New Technology – New Design
Solid state electronics in the new Electronic Water Level Controllers have now eliminated the durability problems inherent in the previously used off-the-shelf electrical parts. The only moving parts in the new designs are the relays which can be easily tested and inexpensively replaced by any electrician or skilled operator. This advanced modular design eliminates the need to replace the entire unit—creating considerable savings over the lifetime of the unit. The solid state electronics also enable the use of lower voltages. This helps to minimize or eliminate the rusting, mineral fouling and deterioration of the sensor probes—significantly extending the useful life of the electronic water level control.

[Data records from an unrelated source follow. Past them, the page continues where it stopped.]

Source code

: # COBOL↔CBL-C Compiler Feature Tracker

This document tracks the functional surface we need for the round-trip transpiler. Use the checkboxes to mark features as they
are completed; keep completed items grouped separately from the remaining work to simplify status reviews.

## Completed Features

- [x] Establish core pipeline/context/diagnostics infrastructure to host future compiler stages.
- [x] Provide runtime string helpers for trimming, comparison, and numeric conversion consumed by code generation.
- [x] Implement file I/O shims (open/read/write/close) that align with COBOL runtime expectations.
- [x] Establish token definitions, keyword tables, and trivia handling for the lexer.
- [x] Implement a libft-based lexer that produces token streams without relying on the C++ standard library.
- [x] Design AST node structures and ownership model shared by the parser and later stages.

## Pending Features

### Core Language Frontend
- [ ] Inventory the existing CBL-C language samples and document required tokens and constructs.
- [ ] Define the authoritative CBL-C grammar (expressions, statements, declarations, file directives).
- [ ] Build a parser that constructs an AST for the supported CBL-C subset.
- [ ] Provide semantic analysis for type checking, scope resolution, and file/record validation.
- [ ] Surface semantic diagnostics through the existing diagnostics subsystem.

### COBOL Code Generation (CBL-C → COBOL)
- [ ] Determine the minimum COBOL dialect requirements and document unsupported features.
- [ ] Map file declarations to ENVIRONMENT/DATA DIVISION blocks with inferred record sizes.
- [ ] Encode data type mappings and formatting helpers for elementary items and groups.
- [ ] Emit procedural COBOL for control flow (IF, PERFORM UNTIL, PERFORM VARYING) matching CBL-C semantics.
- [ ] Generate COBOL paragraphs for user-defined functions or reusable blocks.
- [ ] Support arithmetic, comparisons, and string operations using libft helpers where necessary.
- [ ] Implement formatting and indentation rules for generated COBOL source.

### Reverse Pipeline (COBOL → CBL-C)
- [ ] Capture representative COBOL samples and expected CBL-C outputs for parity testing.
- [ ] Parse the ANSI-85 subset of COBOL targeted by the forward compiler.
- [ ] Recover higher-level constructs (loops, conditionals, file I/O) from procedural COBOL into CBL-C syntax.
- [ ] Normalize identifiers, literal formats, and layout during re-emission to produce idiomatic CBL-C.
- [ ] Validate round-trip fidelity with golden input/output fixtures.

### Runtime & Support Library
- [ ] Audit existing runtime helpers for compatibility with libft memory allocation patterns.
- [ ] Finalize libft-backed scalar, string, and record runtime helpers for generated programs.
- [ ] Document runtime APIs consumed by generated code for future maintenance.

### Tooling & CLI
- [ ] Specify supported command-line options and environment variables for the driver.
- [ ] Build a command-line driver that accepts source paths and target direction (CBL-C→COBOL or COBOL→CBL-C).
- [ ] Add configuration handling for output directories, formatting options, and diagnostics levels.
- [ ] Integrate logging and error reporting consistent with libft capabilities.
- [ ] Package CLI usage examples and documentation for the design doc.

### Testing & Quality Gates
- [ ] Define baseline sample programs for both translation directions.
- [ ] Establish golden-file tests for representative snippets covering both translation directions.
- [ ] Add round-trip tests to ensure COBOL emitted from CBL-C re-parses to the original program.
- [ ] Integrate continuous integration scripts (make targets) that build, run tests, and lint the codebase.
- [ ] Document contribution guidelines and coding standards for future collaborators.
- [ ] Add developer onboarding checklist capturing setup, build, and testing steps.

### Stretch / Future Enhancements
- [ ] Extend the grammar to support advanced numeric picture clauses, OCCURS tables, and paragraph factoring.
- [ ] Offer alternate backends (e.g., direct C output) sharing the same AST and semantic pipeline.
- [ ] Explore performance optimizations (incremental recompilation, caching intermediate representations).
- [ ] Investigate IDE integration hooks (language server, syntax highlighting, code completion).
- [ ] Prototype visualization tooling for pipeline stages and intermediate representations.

In most cases, the total lifetime cost of operation and replacement parts for the new electronic water level controller is less than that for the original “toilet tank” float design.
Software now controls all functions of the relays. It enables operators to easily verify proper operation with a simple visual scan of the LED lights associated with each function. The integrated firmware and dry-contact digital circuitry allows the new electronic water level controllers to easily and quickly connect to building automation systems for continuous monitoring.
The above advancements in technology and design have eliminated the problems of poor durability and high cost of replacement inherent in the original electric-relay water level controllers. The new solid state electronic water level controllers with integrated software now offer hassle-free installation, superior performance and minimal cost of operation for many, many years (much longer than the lifecycle of original electric designs).